Travelling ke Bromo Bersama Bocah, Mungkin Nggak? (part 1)



Ke Bromo itu,  nyaman nggak kalau ngajakin anak-anak? Apa mesti  memulai perjalanan dari dini hari? Apakah Bromo tetap cantik tanpa sunrise? Kalo tiba di Bromo siang hari, apa yang akan saya temukan di sana?  Banyak yang berbagi kisah, Bromo paling indah saat matahari terbit, hinga rata-rata wisatawan mengunjungi Bromo beberapa saat sebelum pagi tiba dan bakal kembali sebelum tengah hari.  Apa harus seperti itu? 

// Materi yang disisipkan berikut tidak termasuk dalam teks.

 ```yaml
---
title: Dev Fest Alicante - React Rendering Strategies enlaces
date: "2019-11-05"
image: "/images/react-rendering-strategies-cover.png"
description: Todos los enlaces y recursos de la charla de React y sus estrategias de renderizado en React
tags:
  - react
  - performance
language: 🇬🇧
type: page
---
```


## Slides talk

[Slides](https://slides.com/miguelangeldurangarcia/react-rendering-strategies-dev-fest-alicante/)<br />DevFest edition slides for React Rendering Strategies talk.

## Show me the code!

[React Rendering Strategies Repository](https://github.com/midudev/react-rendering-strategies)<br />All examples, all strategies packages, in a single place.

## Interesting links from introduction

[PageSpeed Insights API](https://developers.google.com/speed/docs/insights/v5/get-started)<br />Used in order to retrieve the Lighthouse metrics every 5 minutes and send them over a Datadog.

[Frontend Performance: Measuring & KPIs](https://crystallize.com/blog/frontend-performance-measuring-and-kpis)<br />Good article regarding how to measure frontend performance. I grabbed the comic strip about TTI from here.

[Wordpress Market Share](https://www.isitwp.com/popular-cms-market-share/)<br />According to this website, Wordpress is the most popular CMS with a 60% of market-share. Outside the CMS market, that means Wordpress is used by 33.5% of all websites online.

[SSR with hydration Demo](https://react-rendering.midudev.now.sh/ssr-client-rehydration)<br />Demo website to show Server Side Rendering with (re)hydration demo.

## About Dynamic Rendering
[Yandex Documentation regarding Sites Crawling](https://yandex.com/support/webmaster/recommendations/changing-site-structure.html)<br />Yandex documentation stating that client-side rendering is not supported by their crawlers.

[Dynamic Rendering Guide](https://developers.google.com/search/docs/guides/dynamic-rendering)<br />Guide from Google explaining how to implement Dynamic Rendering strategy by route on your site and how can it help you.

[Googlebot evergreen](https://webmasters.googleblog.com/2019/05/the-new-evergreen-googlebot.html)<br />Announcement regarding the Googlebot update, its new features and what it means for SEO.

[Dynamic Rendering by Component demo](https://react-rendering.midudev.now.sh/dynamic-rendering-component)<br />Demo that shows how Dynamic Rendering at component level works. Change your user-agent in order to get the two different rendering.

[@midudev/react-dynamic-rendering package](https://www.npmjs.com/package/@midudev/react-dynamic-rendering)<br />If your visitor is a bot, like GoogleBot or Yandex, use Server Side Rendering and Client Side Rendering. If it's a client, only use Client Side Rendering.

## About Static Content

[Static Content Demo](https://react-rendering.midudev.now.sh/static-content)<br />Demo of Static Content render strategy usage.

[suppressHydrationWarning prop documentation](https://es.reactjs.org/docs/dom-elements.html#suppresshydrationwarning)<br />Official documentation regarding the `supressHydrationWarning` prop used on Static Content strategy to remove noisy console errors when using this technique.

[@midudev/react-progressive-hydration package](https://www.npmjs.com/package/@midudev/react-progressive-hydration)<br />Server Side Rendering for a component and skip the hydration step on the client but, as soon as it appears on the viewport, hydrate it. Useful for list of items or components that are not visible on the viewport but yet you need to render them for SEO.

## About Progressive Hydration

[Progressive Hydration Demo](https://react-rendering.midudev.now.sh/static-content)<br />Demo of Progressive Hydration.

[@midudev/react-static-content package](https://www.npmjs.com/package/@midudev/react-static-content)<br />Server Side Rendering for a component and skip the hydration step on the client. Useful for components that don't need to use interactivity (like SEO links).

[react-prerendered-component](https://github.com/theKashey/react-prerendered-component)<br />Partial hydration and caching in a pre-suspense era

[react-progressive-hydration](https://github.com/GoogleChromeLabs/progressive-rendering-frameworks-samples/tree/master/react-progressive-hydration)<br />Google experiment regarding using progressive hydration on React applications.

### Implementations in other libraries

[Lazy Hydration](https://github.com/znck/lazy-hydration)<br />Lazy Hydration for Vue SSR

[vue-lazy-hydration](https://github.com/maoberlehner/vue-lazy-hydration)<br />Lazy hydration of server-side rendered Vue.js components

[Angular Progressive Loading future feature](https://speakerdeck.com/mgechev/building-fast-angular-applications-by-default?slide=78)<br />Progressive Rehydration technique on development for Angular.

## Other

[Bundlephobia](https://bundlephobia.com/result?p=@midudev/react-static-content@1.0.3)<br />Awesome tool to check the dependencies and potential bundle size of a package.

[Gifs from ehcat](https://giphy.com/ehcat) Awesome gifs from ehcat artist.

Beberapa bulan lalu, Pernah saya menulis pada sebuah blogpost, kalau saya  adalah pengagum  keindahan panorama Bromo.  Pengen suatu hari bisa menikmati  keindahan Bromo secara langsung, tapi selalu maju-mundur karena  secara jarak Bromo lumayan jauh dari Jogja.  Mesti pake acara nginep,  dan mesti bawa anak-anak. 
Kok ga pergi sendiri? Klo bukan urusan pekerjaan,  saya berasa aneh klo tiba-tiba mesti pergi sendiri. Jadi kalau bepergian jarak jauh  memang harus barengan dengan Pak Suami, plus anak-anak juga karena kami nggak bakalan tega ninggalin anak-anak di tempat simbah/budenya. Nggak mau ngrepotin juga intinya.

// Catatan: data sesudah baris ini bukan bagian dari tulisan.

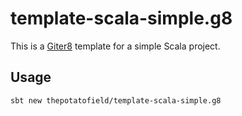 # template-scala-simple.g8 #

This is a [Giter8][g8] template for a simple Scala project.

[g8]: http://www.foundweekends.org/giter8/

## Usage ##
```
sbt new thepotatofield/template-scala-simple.g8
```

Kompromi, maka itulah yang kami ambil. Meski  kabarnya Bromo lagi dingin-dinginnya, bahkan konon katanya  sering terjadi badai pasir,  tapi karena ngepasi libur sekolah anak-anak dan  urusan kerjaan masih bisa kehandle, akhirnya sisa liburan sekolah kemarin kami pake untuk merefresh otak sebentar, merealisasi niatan ke Bromo.  Bawa dua bocah, 12 tahun dan 6 tahun. 

Tanggal 7 Juli berangkat dari Jogja.  Pak Suami sengaja cuti ngantor beberapa hari.  Moda transportasi yang dipakai? Jalur darat, pake mobil; karena berasa lebih ekonomis dan fleksibel. Butuh istirahat atau mampir-mampir di jalan lebih leluasa daripada menggunakan sarana transportasi umum. Karena Pak Suami nggak mau pegang setir kalau perjalanan jauh,  Brio ditinggal di rumah, milih rental plus sekalian driver. Dari Jogja kami berlima; ada Yusgha yang  beberapa bulan lalu juga nganterin kami ke Batu. Kali inipun kami memilih Malang sebagai persinggahan pertama.

Baca juga : Itinerary 3D2N Wisata ke Malang

Sebelum Menuju Bromo, Kami Memilih Malang Sebagai  Tempat Transit 

Sebenarnya, bisa saja kami langsung ke daerah-daerah seputar Bromo untuk mencari penginapan, tapi kami lebih memilih Malang sebagai jujugan. Pertama, karena di Malang  lebih banyak pilihan penginapan. Trus kedua, cari makanan pun pasti akan lebih mudah dan lebih banyak pilihan, dan alasan berikutnya, suhu di Malang pasti tidak sedingin di Bromo. Ya, kalau buat dua orang dewasa hal-hal  seperti tempat nginep, makanan, suhu udara bisa banget dibikin nyantai, tapi ini merupakan langkah kompromistis dengan kondisi anak-anak yang kadang jadi picky eater saat di tempat baru dan tetep khawatir kalau anak-anak kedinginan.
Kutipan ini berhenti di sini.